The Council voted in favor of rezoning 54 blocks in Long Island City, a plan that is projected to create 14,700 new homes in the Queens neighborhood over the next decade. Of those units, 4,300 are expected to be affordable.
Council member Julie Won, who represents Long Island City, made clear that her support of the rezoning hinged on City Hall making several commitments. In response, the administration pledged around $1.9 billion to help create a contiguous waterfront, add more than 1,300 seats at new schools, repair public housing at Queensbridge Houses and upgrade sewer and stormwater management infrastructure. (Won and other Council members previously pegged the investment at $1.5 billion, but subsequently announced the amount was closer to $2 billion.)
Before advancing the rezoning, the Council also made several changes to the proposal, including requiring deeper affordability and limiting building heights in some areas. For example, developers building in the Queens Plaza West area must set aside 20 percent of a project’s units for households making an average of 40 percent of the area median income, with income bands capped at 130 percent AMI.
Those restrictions are laid out in the “deep affordability” option under the city’s Mandatory Inclusionary Housing program. Under the City of Yes for Housing Opportunity, that option was made available to the Council as something it could mandate, rather than offer up alongside other affordability levels.
Much of Long Island City has been rezoned over the last three decades, but those plans have not included the 54-block area. The latest rezoning allows more residential, as well as retail and light-industrial use, in an area zoned for low- and medium-density manufacturing.
The rezoning includes city-owned sites at 44-36 Vernon Boulevard, 44-59 45th Avenue and 4-99 44th Drive, which will be transferred to developers.
The sites were once envisioned as part of Amazon’s new headquarters, before the tech giant abandoned those plans in February 2019.
Thursday marks the seven-year anniversary of Amazon announcing that it had selected Long Island City as one of the two locations where it would build a new headquarters.
During a press conference ahead of Wednesday’s vote, Won noted the anniversary (though she appeared to mix it up with the date Amazon pulled out of these plans).
“Instead of a $3 billion handout to a corporation like Amazon HQ2, we’re now receiving $2 billion in investment,” she said.
The rezoning is the fifth neighborhood rezoning to be approved under the Adams administration, following Jamaica, Midtown South, Atlantic Avenue and areas around four planned Metro-North stations in the Bronx.

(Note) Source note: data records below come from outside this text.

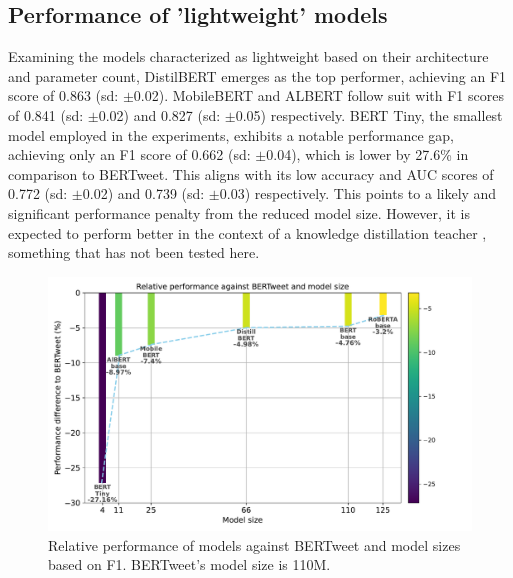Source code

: \subsection{Performance of 'lightweight' models}
Examining the models characterized as lightweight based on their architecture and parameter count, DistilBERT emerges as the top performer, achieving an F1 score of 0.863 (sd: $\pm$0.02). MobileBERT and ALBERT follow suit with F1 scores of 0.841 (sd: $\pm$0.02) and 0.827 (sd: $\pm$0.05) respectively. BERT Tiny, the smallest model employed in the experiments, exhibits a notable performance gap, achieving only an F1 score of 0.662 (sd: $\pm$0.04), which is lower by 27.6\% in comparison to BERTweet. This aligns with its low accuracy and AUC scores of 0.772 (sd: $\pm$0.02) and 0.739 (sd: $\pm$0.03) respectively. This points to a likely and significant performance penalty from the reduced model size. However, it is expected to perform better in the context of a knowledge distillation teacher \cite{turcWellReadStudentsLearn2019}, something that has not been tested here.\\

\begin{figure}[htb]
    \centering
    \captionsetup{font=small}
    \includegraphics[width=12cm]{figures/model_size_vs_perf.pdf}
    \vspace*{-3mm}
    \caption{Relative performance of models against BERTweet and model sizes based on F1. BERTweet's model size is 110M.}
    \label{fig: model_size_vs_perf}
\end{figure}

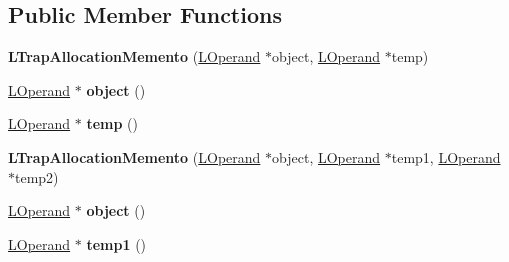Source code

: \subsection*{Public Member Functions}
\begin{DoxyCompactItemize}
\item 
{\bfseries L\+Trap\+Allocation\+Memento} (\hyperlink{classv8_1_1internal_1_1_l_operand}{L\+Operand} $\ast$object, \hyperlink{classv8_1_1internal_1_1_l_operand}{L\+Operand} $\ast$temp)\hypertarget{classv8_1_1internal_1_1_l_trap_allocation_memento_ac6bcdec1f1e7643e817440c9c13e4a81}{}\label{classv8_1_1internal_1_1_l_trap_allocation_memento_ac6bcdec1f1e7643e817440c9c13e4a81}

\item 
\hyperlink{classv8_1_1internal_1_1_l_operand}{L\+Operand} $\ast$ {\bfseries object} ()\hypertarget{classv8_1_1internal_1_1_l_trap_allocation_memento_a8cf93b74c7f72372724621e5c5cfeb06}{}\label{classv8_1_1internal_1_1_l_trap_allocation_memento_a8cf93b74c7f72372724621e5c5cfeb06}

\item 
\hyperlink{classv8_1_1internal_1_1_l_operand}{L\+Operand} $\ast$ {\bfseries temp} ()\hypertarget{classv8_1_1internal_1_1_l_trap_allocation_memento_ac4ad07a7d7d3bf7ca3285e47cbaed844}{}\label{classv8_1_1internal_1_1_l_trap_allocation_memento_ac4ad07a7d7d3bf7ca3285e47cbaed844}

\item 
{\bfseries L\+Trap\+Allocation\+Memento} (\hyperlink{classv8_1_1internal_1_1_l_operand}{L\+Operand} $\ast$object, \hyperlink{classv8_1_1internal_1_1_l_operand}{L\+Operand} $\ast$temp1, \hyperlink{classv8_1_1internal_1_1_l_operand}{L\+Operand} $\ast$temp2)\hypertarget{classv8_1_1internal_1_1_l_trap_allocation_memento_af868ce1954e680022b888601b23cfd3c}{}\label{classv8_1_1internal_1_1_l_trap_allocation_memento_af868ce1954e680022b888601b23cfd3c}

\item 
\hyperlink{classv8_1_1internal_1_1_l_operand}{L\+Operand} $\ast$ {\bfseries object} ()\hypertarget{classv8_1_1internal_1_1_l_trap_allocation_memento_a8cf93b74c7f72372724621e5c5cfeb06}{}\label{classv8_1_1internal_1_1_l_trap_allocation_memento_a8cf93b74c7f72372724621e5c5cfeb06}

\item 
\hyperlink{classv8_1_1internal_1_1_l_operand}{L\+Operand} $\ast$ {\bfseries temp1} ()\hypertarget{classv8_1_1internal_1_1_l_trap_allocation_memento_a51d584ab8772f64908e948bc583e89aa}{}\label{classv8_1_1internal_1_1_l_trap_allocation_memento_a51d584ab8772f64908e948bc583e89aa}


\end{DoxyCompactItemize}
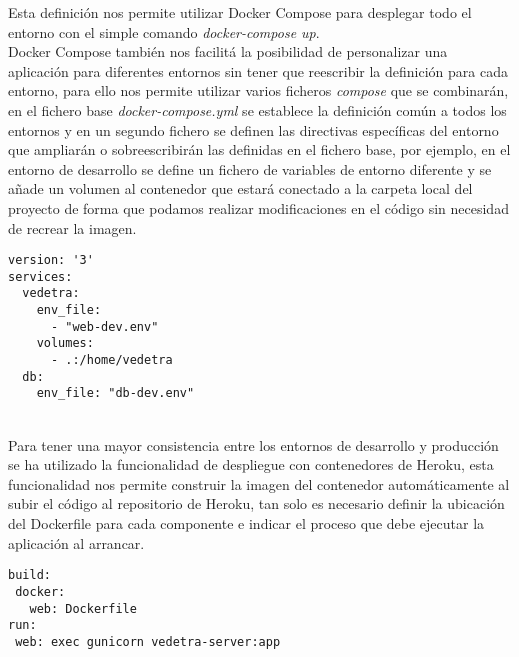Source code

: \documentclass[../proyecto.tex]{subfiles}
\begin{document}
Esta definición nos permite utilizar Docker Compose para desplegar todo el entorno con el simple comando \textit{docker-compose up}.\\

Docker Compose también nos facilitá la posibilidad de personalizar una aplicación para  diferentes entornos sin tener que reescribir la definición para cada entorno, para ello nos permite utilizar varios ficheros \textit{compose} que se combinarán, en el fichero base \textit{docker-compose.yml} se establece la definición común a todos los entornos y en un segundo fichero se definen las directivas específicas del entorno que ampliarán o sobreescribirán las definidas en el fichero base, por ejemplo, en el entorno de desarrollo se define un fichero de variables de entorno diferente y se añade un volumen al contenedor que estará conectado a la carpeta local del proyecto de forma que podamos realizar modificaciones en el código sin necesidad de recrear la imagen.\\

\begin{minipage}{\linewidth}
\begin{lstlisting}[caption=Fichero docker-compose.yml para el entorno de desarrollo, captionpos=b, frame=single]
version: '3'
services:
  vedetra:
    env_file:
      - "web-dev.env"
    volumes:
      - .:/home/vedetra
  db:
    env_file: "db-dev.env"
\end{lstlisting}
\end{minipage}

\\

Para tener una mayor consistencia entre los entornos de desarrollo y producción se ha utilizado la funcionalidad de despliegue con contenedores de Heroku, esta funcionalidad nos permite construir la imagen del contenedor automáticamente al subir el código al repositorio de Heroku, tan solo es necesario definir la ubicación del Dockerfile para cada componente e indicar el proceso que debe ejecutar la aplicación al arrancar.\\

\begin{minipage}{\linewidth}
\begin{lstlisting}[caption=Definición de aplicación de Heroku, captionpos=b, frame=single]
build:
 docker:
   web: Dockerfile
run:
 web: exec gunicorn vedetra-server:app
\end{lstlisting}
\end{minipage}
\end{document}
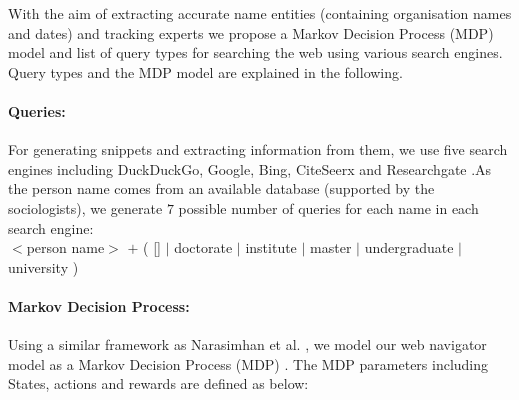 With the aim of extracting accurate name entities (containing organisation names and dates) and tracking experts we propose a Markov Decision Process (MDP) model and list of query types for searching the web using various search engines. Query types and the MDP model are explained in the following.

\paragraph{Queries: }  %
For generating snippets and extracting information from them, we use five search engines including DuckDuckGo, Google, Bing, CiteSeerx and Researchgate .As the person name comes from an available database (supported by the sociologists), we generate $7$ possible number of queries for each name in each search engine: \\

$<$person name$>$ $+$ (  [] $|$ doctorate $|$ institute $|$ master $|$ undergraduate $|$ university ) 

\paragraph{Markov Decision Process: } Using a similar framework as Narasimhan et al. , we model our web navigator model as a Markov Decision Process (MDP) \cite{puterman1994}. The MDP parameters including States, actions and rewards are defined as below:

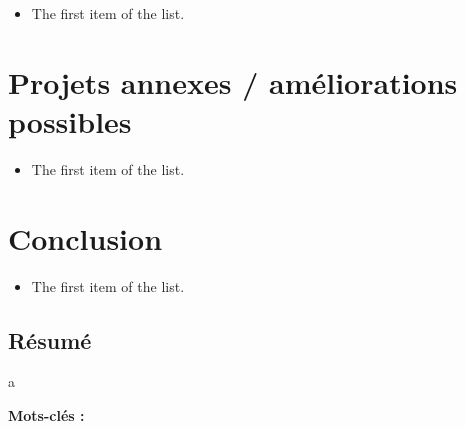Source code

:\documentclass{rapport_stage}
\begin{document}
\begin{itemize}[label=$\bullet$]
  \item The first item of the list.
\end{itemize}

\chapter{Projets annexes / améliorations possibles}

\begin{itemize}[label=$\bullet$]
  \item The first item of the list.
\end{itemize}



\chapter*{Conclusion}  %

\begin{itemize}[label=$\bullet$]
  \item The first item of the list.
\end{itemize}%


\cleardoublepage



\printbibliography[
  heading=bibintoc,
  title=Bibliographie / Webographie
]

\cleardoublepage


\listoffigures
\cleardoublepage

\listoftables
\cleardoublepage

\newpage
\printglossaries

\cleardoublepage
\renewcommand{\thesubsection}{\Roman{subsection}}



\cleardoublepage
\thispagestyle{empty}

\section*{Résumé}
{}
a


  {\bf Mots-clés :}
\end{document}
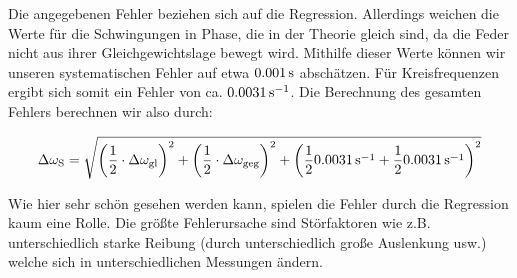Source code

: Die angegebenen Fehler beziehen sich auf die Regression. Allerdings weichen die Werte für die Schwingungen in Phase, die in der Theorie gleich sind, da die Feder nicht aus ihrer Gleichgewichtslage bewegt wird. Mithilfe dieser Werte können wir unseren systematischen Fehler auf etwa $\unit[0.001]{s}$ abschätzen. Für Kreisfrequenzen ergibt sich somit ein Fehler von ca. $\unit[0.0031]{s^{-1}}$. Die Berechnung des gesamten Fehlers berechnen wir also durch:

\begin{equation*}
\Delta \omega_\n{S} = \sqrt{
\left(\frac{1}{2} \cdot \Delta\omega_\n{gl}\right)^2
+ 
\left(\frac{1}{2} \cdot \Delta\omega_\n{geg}\right)^2
+
\left(\frac12 \unit[0.0031]{s^{-1}} + \frac12 \unit[0.0031]{s^{-1}} \right)^2
}
\end{equation*}

Wie hier sehr schön gesehen werden kann, spielen die Fehler durch die Regression kaum eine Rolle. Die größte Fehlerursache sind Störfaktoren wie z.B. unterschiedlich starke Reibung (durch unterschiedlich große Auslenkung usw.) welche sich in unterschiedlichen Messungen ändern.



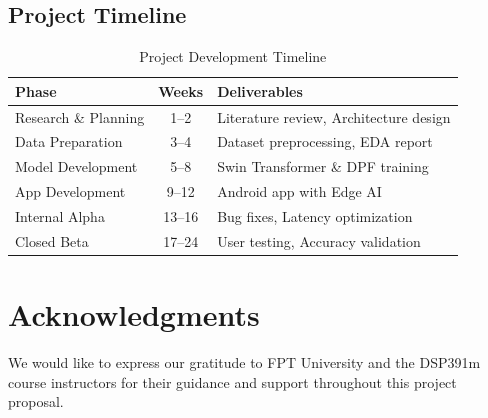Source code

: \documentclass[fleqn,10pt]{SelfArx} %
\begin{document}
\subsection{Project Timeline}

\begin{table}[!htb]
\centering
\caption{Project Development Timeline}
\label{tab:timeline}
\small
\begin{tabular}{|p{2.5cm}|c|p{3.5cm}|}
\hline
\textbf{Phase} & \textbf{Weeks} & \textbf{Deliverables} \\
\hline
Research \& Planning & 1--2 & Literature review, Architecture design \\
\hline
Data Preparation & 3--4 & Dataset preprocessing, EDA report \\
\hline
Model Development & 5--8 & Swin Transformer \& DPF training \\
\hline
App Development & 9--12 & Android app with Edge AI \\
\hline
Internal Alpha & 13--16 & Bug fixes, Latency optimization \\
\hline
Closed Beta & 17--24 & User testing, Accuracy validation \\
\hline
\end{tabular}
\end{table}


\section*{Acknowledgments} %


We would like to express our gratitude to FPT University and the DSP391m course instructors for their guidance and support throughout this project proposal.


\printbibliography[heading=bibintoc]

\end{document}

The Council’s vote comes after New Yorkers approved ballot measures that will change how certain housing projects are approved. Some projects will be able to bypass City Council review, while a newly-created appeals board can reverse the Council’s rejection of other housing projects.
Council leaders opposed the measures, arguing that they deny local members the ability to negotiate on behalf of their communities. Won has pointed to City Hall’s financial commitment as evidence that local members are key to securing benefits for their constituents.
If the newly-approved ballot measures had been in place before the Council voted on the Long Island City rezoning, only one would have potentially applied. That measure creates a three-person appeals board that can reverse the Council’s rejection of land-use applications that would create affordable housing.
It remains to be seen how drastically these measures change the city’s land-use review process and how they are implemented by the next mayoral administration.